### [Your goal]
Down to the last line, print the entries below exactly, and keep every picture out of the copy.

### [Dataset items]
⁂

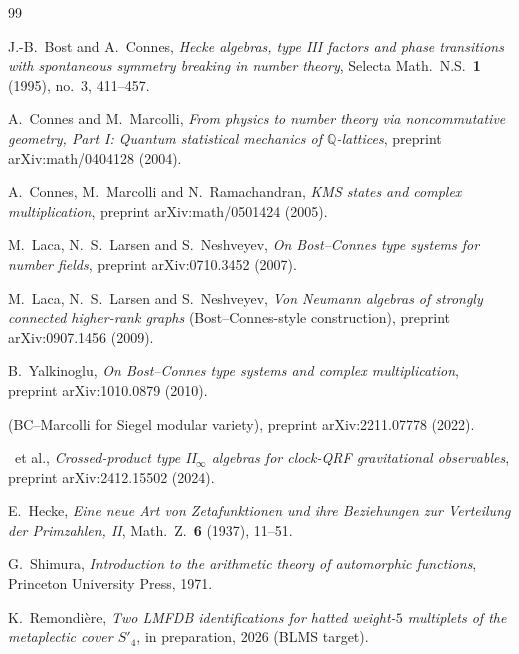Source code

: \documentclass[12pt]{amsart}
\theoremstyle{definition}
\newcommand{\Q}{\mathbb{Q}}
\newcommand{\DEHK}{\mathrm{DEHK}}
\begin{document}
\begin{thebibliography}{99}

 J.-B.~Bost and A.~Connes, \emph{Hecke algebras,
type III factors and phase transitions with spontaneous symmetry
breaking in number theory}, Selecta Math.\ N.S.\ \textbf{1} (1995),
no.~3, 411--457.

 A.~Connes and M.~Marcolli, \emph{From physics to
number theory via noncommutative geometry, Part I: Quantum
statistical mechanics of $\Q$-lattices}, preprint arXiv:math/0404128
(2004).

 A.~Connes, M.~Marcolli and N.~Ramachandran,
\emph{KMS states and complex multiplication}, preprint
arXiv:math/0501424 (2005).

 M.~Laca, N.~S.~Larsen and S.~Neshveyev,
\emph{On Bost--Connes type systems for number fields}, preprint
arXiv:0710.3452 (2007).

 M.~Laca, N.~S.~Larsen and S.~Neshveyev,
\emph{Von Neumann algebras of strongly connected higher-rank
graphs} (Bost--Connes-style construction), preprint arXiv:0907.1456
(2009).

 B.~Yalkinoglu, \emph{On Bost--Connes type
systems and complex multiplication}, preprint arXiv:1010.0879
(2010).

 (BC--Marcolli for Siegel modular variety),
preprint arXiv:2211.07778 (2022).

 \DEHK\ et al., \emph{Crossed-product type
II${}_\infty$ algebras for clock-QRF gravitational observables},
preprint arXiv:2412.15502 (2024).

 E.~Hecke, \emph{Eine neue Art von Zetafunktionen
und ihre Beziehungen zur Verteilung der Primzahlen, II}, Math.\
Z.\ \textbf{6} (1937), 11--51.

 G.~Shimura, \emph{Introduction to the
arithmetic theory of automorphic functions}, Princeton University
Press, 1971.

 K.~Remondi\`ere, \emph{Two LMFDB
identifications for hatted weight-$5$ multiplets of the
metaplectic cover $S'_4$}, in preparation, 2026 (BLMS target).

\end{thebibliography}
\end{document}
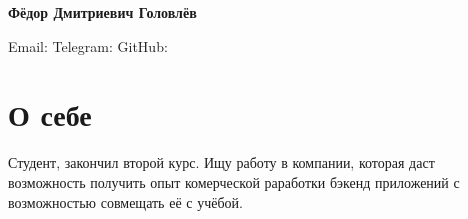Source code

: \documentclass[letterpaper,10pt]{article}
\makeatletter
\newcommand{\tframed}[2][]{\tikz[baseline=(h.base)]\node[rndblock,#1] (h) {\color{black}{#2}};}
\newcommand*{\mystrut}{\rule[-0.2\baselineskip]{0pt}{0.8\baselineskip}}
\newcommand{\skill}[1]{\tframed[lightgray]{\mystrut#1}}
\newcommand{\resumeExpSubheading}[5]{
  \vspace{3pt}
  \item
    \begin{tabular*}{0.97\textwidth}{l@{\extracolsep{\fill}}r}
      \vspace{2pt} \textbf{#1}  & \textcolor{mygray}{\small #2} \\
      \textit{#3} & \textcolor{mygray}{\textit{\small #4}} \\
      {\scriptsize#5}
    \end{tabular*}\vspace{3pt}
}
\newcommand{\resumeSubHeadingListStart}{\begin{itemize}[leftmargin=*]}
\newcommand{\resumeSubHeadingListEnd}{\end{itemize}}
\newcommand{\resumeDesc}[1]{\begin{adjustwidth}{5pt}{0pt}\vspace{-2pt}{#1}\end{adjustwidth}}
\newcommand{\ExternalLink}{
    \tikz[x=1.2ex, y=1.2ex, baseline=-0.05ex]{
        \begin{scope}[x=1ex, y=1ex]
            \clip (-0.1,-0.1) 
                --++ (-0, 1.2) 
                --++ (0.6, 0) 
                --++ (0, -0.6) 
                --++ (0.6, 0) 
                --++ (0, -1);
            \path[draw, 
                line width = 0.5, 
                rounded corners=0.5] 
                (0,0) rectangle (1,1);
        \end{scope}
        \path[draw, line width = 0.5] (0.5, 0.5) 
            -- (1, 1);
        \path[draw, line width = 0.5] (0.6, 1) 
            -- (1, 1) -- (1, 0.6);
        }
    }
\newcommand{\MYhref}[3][Blue1]{\href{#2}{\color{#1}{#3}}}
\makeatother
\begin{document}

\begin{center}\textbf{\Large Фёдор Дмитриевич Головлёв}\end{center}
\vspace{-12pt}
\begin{center}
Email: \MYhref{mailto:fdgolovlev@gmail.com}{fdgolovlev@gmail.com} \quad
Telegram: \MYhref{https://t.me/Erruano}{Erruano} \quad
GitHub: \MYhref{https://github.com/Eruano-prog}{Eruano-prog}
\end{center}

\vspace{-10pt}
\section{О себе}
\resumeSubHeadingListStart
\justifying
Студент, закончил второй курс. Ищу работу в компании, которая даст возможность получить опыт комерческой раработки бэкенд приложений с возможностью совмещать её с учёбой.
\resumeSubHeadingListEnd

      
\end{document}
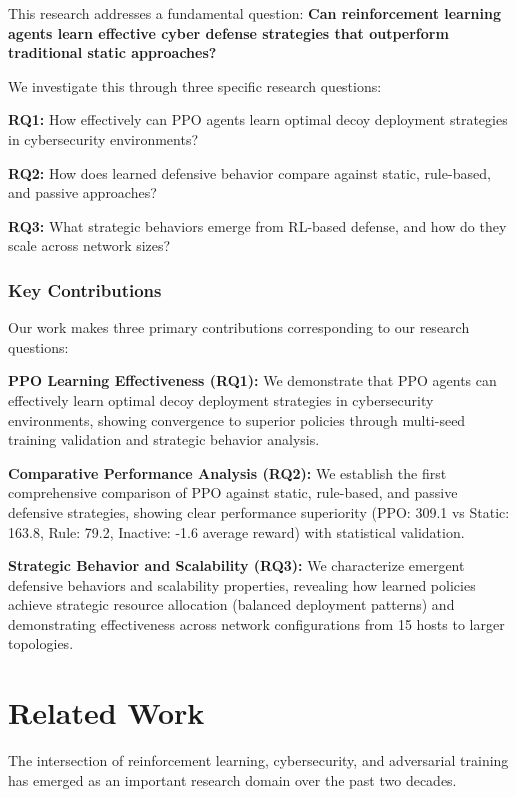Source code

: \documentclass[12pt,oneside]{article}
\begin{document}
This research addresses a fundamental question: \textbf{Can reinforcement learning agents learn effective cyber defense strategies that outperform traditional static approaches?} 

We investigate this through three specific research questions:

\textbf{RQ1:} How effectively can PPO agents learn optimal decoy deployment strategies in cybersecurity environments?

\textbf{RQ2:} How does learned defensive behavior compare against static, rule-based, and passive approaches?

\textbf{RQ3:} What strategic behaviors emerge from RL-based defense, and how do they scale across network sizes?

\subsubsection{Key Contributions}

Our work makes three primary contributions corresponding to our research questions:

\textbf{PPO Learning Effectiveness (RQ1):} We demonstrate that PPO agents can effectively learn optimal decoy deployment strategies in cybersecurity environments, showing convergence to superior policies through multi-seed training validation and strategic behavior analysis.

\textbf{Comparative Performance Analysis (RQ2):} We establish the first comprehensive comparison of PPO against static, rule-based, and passive defensive strategies, showing clear performance superiority (PPO: 309.1 vs Static: 163.8, Rule: 79.2, Inactive: -1.6 average reward) with statistical validation.

\textbf{Strategic Behavior and Scalability (RQ3):} We characterize emergent defensive behaviors and scalability properties, revealing how learned policies achieve strategic resource allocation (balanced deployment patterns) and demonstrating effectiveness across network configurations from 15 hosts to larger topologies.



\clearpage
\section{Related Work}

The intersection of reinforcement learning, cybersecurity, and adversarial training has emerged as an important research domain over the past two decades. 
\end{document}
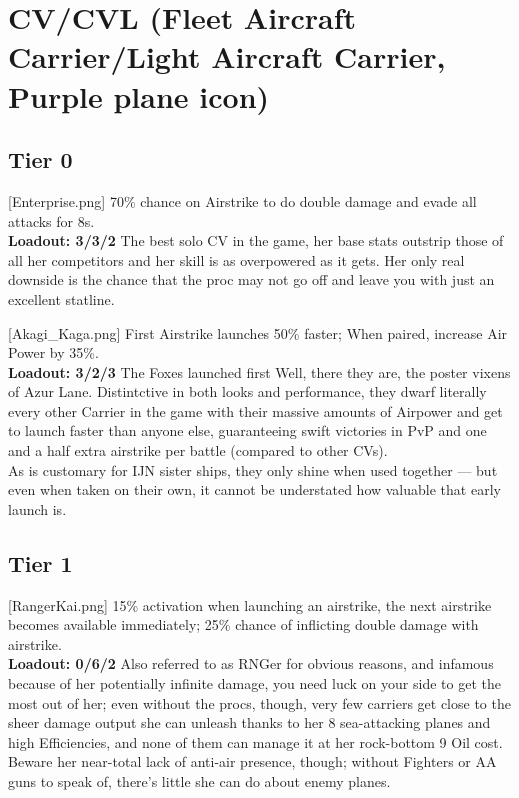  
\newpage
\section[CV/CVL]{CV/CVL (Fleet Aircraft Carrier/Light Aircraft Carrier, Purple plane icon)}
\subsection{Tier 0}
[Enterprise.png]
{70\% chance on Airstrike to do double damage and evade all attacks for 8s.\\
\textbf{Loadout: 3/3/2}}
{}
{The best solo CV in the game, her base stats outstrip those of all her competitors and her skill is as overpowered as it gets. Her only real downside is the chance that the proc may not go off and leave you with just an excellent statline.}
 
[Akagi_Kaga.png]
{First Airstrike launches 50\% faster; When paired, increase Air Power by 35\%.\\
\textbf{Loadout: 3/2/3}}
{The Foxes launched first}
{Well, there they are, the poster vixens of Azur Lane. Distintctive in both looks and performance, they dwarf literally every other Carrier in the game with their massive amounts of Airpower and get to launch faster than anyone else, guaranteeing swift victories in PvP and one and a half extra airstrike per battle (compared to other CVs).\\
As is customary for IJN sister ships, they only shine when used together --- but even when taken on their own, it cannot be understated how valuable that early launch is.}
 
 
\newpage
\subsection{Tier 1}
[RangerKai.png]
{15\% activation when launching an airstrike, the next airstrike becomes available immediately; 25\% chance of inflicting double damage with airstrike.\\
\textbf{Loadout: 0/6/2}}
{}
{Also referred to as RNGer for obvious reasons, and infamous because of her potentially infinite damage, you need luck on your side to get the most out of her; even without the procs, though, very few carriers get close to the sheer damage output she can unleash thanks to her 8 sea-attacking planes and high Efficiencies, and none of them can manage it at her rock-bottom 9 Oil cost.\\
Beware her near-total lack of anti-air presence, though; without Fighters or AA guns to speak of, there's little she can do about enemy planes.}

⁂

### [Expected output]
Source code

: \documentclass[12pt]{amsart}
\theoremstyle{definition}
\newcommand{\Q}{\mathbb{Q}}
\newcommand{\DEHK}{\mathrm{DEHK}}
\begin{document}
\begin{thebibliography}{99}

 J.-B.~Bost and A.~Connes, \emph{Hecke algebras,
type III factors and phase transitions with spontaneous symmetry
breaking in number theory}, Selecta Math.\ N.S.\ \textbf{1} (1995),
no.~3, 411--457.

 A.~Connes and M.~Marcolli, \emph{From physics to
number theory via noncommutative geometry, Part I: Quantum
statistical mechanics of $\Q$-lattices}, preprint arXiv:math/0404128
(2004).

 A.~Connes, M.~Marcolli and N.~Ramachandran,
\emph{KMS states and complex multiplication}, preprint
arXiv:math/0501424 (2005).

 M.~Laca, N.~S.~Larsen and S.~Neshveyev,
\emph{On Bost--Connes type systems for number fields}, preprint
arXiv:0710.3452 (2007).

 M.~Laca, N.~S.~Larsen and S.~Neshveyev,
\emph{Von Neumann algebras of strongly connected higher-rank
graphs} (Bost--Connes-style construction), preprint arXiv:0907.1456
(2009).

 B.~Yalkinoglu, \emph{On Bost--Connes type
systems and complex multiplication}, preprint arXiv:1010.0879
(2010).

 (BC--Marcolli for Siegel modular variety),
preprint arXiv:2211.07778 (2022).

 \DEHK\ et al., \emph{Crossed-product type
II${}_\infty$ algebras for clock-QRF gravitational observables},
preprint arXiv:2412.15502 (2024).

 E.~Hecke, \emph{Eine neue Art von Zetafunktionen
und ihre Beziehungen zur Verteilung der Primzahlen, II}, Math.\
Z.\ \textbf{6} (1937), 11--51.

 G.~Shimura, \emph{Introduction to the
arithmetic theory of automorphic functions}, Princeton University
Press, 1971.

 K.~Remondi\`ere, \emph{Two LMFDB
identifications for hatted weight-$5$ multiplets of the
metaplectic cover $S'_4$}, in preparation, 2026 (BLMS target).

\end{thebibliography}
\end{document}
Source code

: \documentclass[letterpaper,10pt]{article}
\makeatletter
\newcommand{\tframed}[2][]{\tikz[baseline=(h.base)]\node[rndblock,#1] (h) {\color{black}{#2}};}
\newcommand*{\mystrut}{\rule[-0.2\baselineskip]{0pt}{0.8\baselineskip}}
\newcommand{\skill}[1]{\tframed[lightgray]{\mystrut#1}}
\newcommand{\resumeExpSubheading}[5]{
  \vspace{3pt}
  \item
    \begin{tabular*}{0.97\textwidth}{l@{\extracolsep{\fill}}r}
      \vspace{2pt} \textbf{#1}  & \textcolor{mygray}{\small #2} \\
      \textit{#3} & \textcolor{mygray}{\textit{\small #4}} \\
      {\scriptsize#5}
    \end{tabular*}\vspace{3pt}
}
\newcommand{\resumeSubHeadingListStart}{\begin{itemize}[leftmargin=*]}
\newcommand{\resumeSubHeadingListEnd}{\end{itemize}}
\newcommand{\resumeDesc}[1]{\begin{adjustwidth}{5pt}{0pt}\vspace{-2pt}{#1}\end{adjustwidth}}
\newcommand{\ExternalLink}{
    \tikz[x=1.2ex, y=1.2ex, baseline=-0.05ex]{
        \begin{scope}[x=1ex, y=1ex]
            \clip (-0.1,-0.1) 
                --++ (-0, 1.2) 
                --++ (0.6, 0) 
                --++ (0, -0.6) 
                --++ (0.6, 0) 
                --++ (0, -1);
            \path[draw, 
                line width = 0.5, 
                rounded corners=0.5] 
                (0,0) rectangle (1,1);
        \end{scope}
        \path[draw, line width = 0.5] (0.5, 0.5) 
            -- (1, 1);
        \path[draw, line width = 0.5] (0.6, 1) 
            -- (1, 1) -- (1, 0.6);
        }
    }
\newcommand{\MYhref}[3][Blue1]{\href{#2}{\color{#1}{#3}}}
\makeatother
\begin{document}

\begin{center}\textbf{\Large Фёдор Дмитриевич Головлёв}\end{center}
\vspace{-12pt}
\begin{center}
Email: \MYhref{mailto:fdgolovlev@gmail.com}{fdgolovlev@gmail.com} \quad
Telegram: \MYhref{https://t.me/Erruano}{Erruano} \quad
GitHub: \MYhref{https://github.com/Eruano-prog}{Eruano-prog}
\end{center}

\vspace{-10pt}
\section{О себе}
\resumeSubHeadingListStart
\justifying
Студент, закончил второй курс. Ищу работу в компании, которая даст возможность получить опыт комерческой раработки бэкенд приложений с возможностью совмещать её с учёбой.
\resumeSubHeadingListEnd

      
\end{document}
Source code

: \documentclass[12pt,oneside]{article}
\begin{document}
This research addresses a fundamental question: \textbf{Can reinforcement learning agents learn effective cyber defense strategies that outperform traditional static approaches?} 

We investigate this through three specific research questions:

\textbf{RQ1:} How effectively can PPO agents learn optimal decoy deployment strategies in cybersecurity environments?

\textbf{RQ2:} How does learned defensive behavior compare against static, rule-based, and passive approaches?

\textbf{RQ3:} What strategic behaviors emerge from RL-based defense, and how do they scale across network sizes?

\subsubsection{Key Contributions}

Our work makes three primary contributions corresponding to our research questions:

\textbf{PPO Learning Effectiveness (RQ1):} We demonstrate that PPO agents can effectively learn optimal decoy deployment strategies in cybersecurity environments, showing convergence to superior policies through multi-seed training validation and strategic behavior analysis.

\textbf{Comparative Performance Analysis (RQ2):} We establish the first comprehensive comparison of PPO against static, rule-based, and passive defensive strategies, showing clear performance superiority (PPO: 309.1 vs Static: 163.8, Rule: 79.2, Inactive: -1.6 average reward) with statistical validation.

\textbf{Strategic Behavior and Scalability (RQ3):} We characterize emergent defensive behaviors and scalability properties, revealing how learned policies achieve strategic resource allocation (balanced deployment patterns) and demonstrating effectiveness across network configurations from 15 hosts to larger topologies.



\clearpage
\section{Related Work}

The intersection of reinforcement learning, cybersecurity, and adversarial training has emerged as an important research domain over the past two decades. 
\end{document}
\newpage
\section[CV/CVL]{CV/CVL (Fleet Aircraft Carrier/Light Aircraft Carrier, Purple plane icon)}
\subsection{Tier 0}
[Enterprise.png]
{70\% chance on Airstrike to do double damage and evade all attacks for 8s.\\
\textbf{Loadout: 3/3/2}}
{}
{The best solo CV in the game, her base stats outstrip those of all her competitors and her skill is as overpowered as it gets. Her only real downside is the chance that the proc may not go off and leave you with just an excellent statline.}
 
[Akagi_Kaga.png]
{First Airstrike launches 50\% faster; When paired, increase Air Power by 35\%.\\
\textbf{Loadout: 3/2/3}}
{The Foxes launched first}
{Well, there they are, the poster vixens of Azur Lane. Distintctive in both looks and performance, they dwarf literally every other Carrier in the game with their massive amounts of Airpower and get to launch faster than anyone else, guaranteeing swift victories in PvP and one and a half extra airstrike per battle (compared to other CVs).\\
As is customary for IJN sister ships, they only shine when used together --- but even when taken on their own, it cannot be understated how valuable that early launch is.}
 
 
\newpage
\subsection{Tier 1}
[RangerKai.png]
{15\% activation when launching an airstrike, the next airstrike becomes available immediately; 25\% chance of inflicting double damage with airstrike.\\
\textbf{Loadout: 0/6/2}}
{}
{Also referred to as RNGer for obvious reasons, and infamous because of her potentially infinite damage, you need luck on your side to get the most out of her; even without the procs, though, very few carriers get close to the sheer damage output she can unleash thanks to her 8 sea-attacking planes and high Efficiencies, and none of them can manage it at her rock-bottom 9 Oil cost.\\
Beware her near-total lack of anti-air presence, though; without Fighters or AA guns to speak of, there's little she can do about enemy planes.}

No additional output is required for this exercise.